■ **Requirement**
Every line below that carries the word "front" needs to be copied.

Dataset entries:
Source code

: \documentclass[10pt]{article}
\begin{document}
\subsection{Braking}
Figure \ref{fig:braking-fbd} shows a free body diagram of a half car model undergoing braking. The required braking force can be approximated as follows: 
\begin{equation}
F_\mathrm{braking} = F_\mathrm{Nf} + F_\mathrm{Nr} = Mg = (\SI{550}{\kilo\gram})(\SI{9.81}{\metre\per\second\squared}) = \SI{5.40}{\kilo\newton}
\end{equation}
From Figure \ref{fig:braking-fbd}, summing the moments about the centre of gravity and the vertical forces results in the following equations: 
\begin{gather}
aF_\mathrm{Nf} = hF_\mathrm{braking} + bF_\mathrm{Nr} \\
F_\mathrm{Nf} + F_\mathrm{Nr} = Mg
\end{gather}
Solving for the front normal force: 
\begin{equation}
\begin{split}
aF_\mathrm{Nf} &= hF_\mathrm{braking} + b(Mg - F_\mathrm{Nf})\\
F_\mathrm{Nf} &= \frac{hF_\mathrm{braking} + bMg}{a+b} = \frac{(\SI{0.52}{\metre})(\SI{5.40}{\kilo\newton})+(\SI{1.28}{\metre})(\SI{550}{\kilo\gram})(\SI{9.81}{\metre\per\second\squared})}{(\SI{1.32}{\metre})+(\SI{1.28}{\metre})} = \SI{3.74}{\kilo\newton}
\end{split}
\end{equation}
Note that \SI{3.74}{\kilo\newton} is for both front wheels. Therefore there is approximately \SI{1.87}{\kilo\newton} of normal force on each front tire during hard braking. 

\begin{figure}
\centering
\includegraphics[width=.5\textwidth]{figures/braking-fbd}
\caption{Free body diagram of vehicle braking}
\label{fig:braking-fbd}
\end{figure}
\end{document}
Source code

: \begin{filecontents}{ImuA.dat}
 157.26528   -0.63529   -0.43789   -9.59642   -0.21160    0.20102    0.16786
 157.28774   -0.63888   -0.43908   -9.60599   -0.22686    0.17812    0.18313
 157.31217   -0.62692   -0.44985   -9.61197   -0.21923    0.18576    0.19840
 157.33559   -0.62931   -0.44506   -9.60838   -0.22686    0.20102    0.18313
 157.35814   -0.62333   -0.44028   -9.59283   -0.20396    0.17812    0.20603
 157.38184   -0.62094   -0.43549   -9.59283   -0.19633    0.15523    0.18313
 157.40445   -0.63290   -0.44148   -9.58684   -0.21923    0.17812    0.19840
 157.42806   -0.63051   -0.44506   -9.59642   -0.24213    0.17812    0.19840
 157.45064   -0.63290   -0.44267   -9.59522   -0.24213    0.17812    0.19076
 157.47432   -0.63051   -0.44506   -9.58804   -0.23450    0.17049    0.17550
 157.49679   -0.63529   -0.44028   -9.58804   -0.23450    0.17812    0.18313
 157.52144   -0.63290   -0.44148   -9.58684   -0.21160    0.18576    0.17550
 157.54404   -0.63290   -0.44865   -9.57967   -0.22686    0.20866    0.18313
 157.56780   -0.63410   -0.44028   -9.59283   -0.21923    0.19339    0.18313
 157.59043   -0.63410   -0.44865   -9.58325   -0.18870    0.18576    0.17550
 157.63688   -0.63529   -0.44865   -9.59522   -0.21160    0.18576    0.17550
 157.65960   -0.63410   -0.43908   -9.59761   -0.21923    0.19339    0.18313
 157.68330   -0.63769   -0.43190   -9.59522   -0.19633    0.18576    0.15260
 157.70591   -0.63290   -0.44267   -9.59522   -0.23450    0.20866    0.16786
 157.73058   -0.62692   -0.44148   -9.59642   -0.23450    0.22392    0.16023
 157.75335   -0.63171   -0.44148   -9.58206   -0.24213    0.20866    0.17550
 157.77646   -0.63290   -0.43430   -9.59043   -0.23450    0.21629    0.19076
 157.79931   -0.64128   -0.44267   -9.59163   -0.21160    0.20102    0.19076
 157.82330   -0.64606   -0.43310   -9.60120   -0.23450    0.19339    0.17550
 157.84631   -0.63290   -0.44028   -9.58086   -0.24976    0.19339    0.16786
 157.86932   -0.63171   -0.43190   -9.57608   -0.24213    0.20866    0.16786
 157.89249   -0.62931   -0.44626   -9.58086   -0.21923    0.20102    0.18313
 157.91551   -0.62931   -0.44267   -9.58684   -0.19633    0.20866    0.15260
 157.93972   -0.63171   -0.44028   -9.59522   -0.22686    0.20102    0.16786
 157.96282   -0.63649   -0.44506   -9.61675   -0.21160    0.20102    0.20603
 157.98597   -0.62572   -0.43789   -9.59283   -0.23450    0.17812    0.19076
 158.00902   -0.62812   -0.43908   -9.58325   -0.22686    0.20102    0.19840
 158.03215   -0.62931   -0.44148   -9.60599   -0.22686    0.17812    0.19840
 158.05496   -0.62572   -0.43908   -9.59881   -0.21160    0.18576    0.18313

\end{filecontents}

■ **Exercise response**
Solving for the front normal force: 
Note that \SI{3.74}{\kilo\newton} is for both front wheels. Therefore there is approximately \SI{1.87}{\kilo\newton} of normal force on each front tire during hard braking. 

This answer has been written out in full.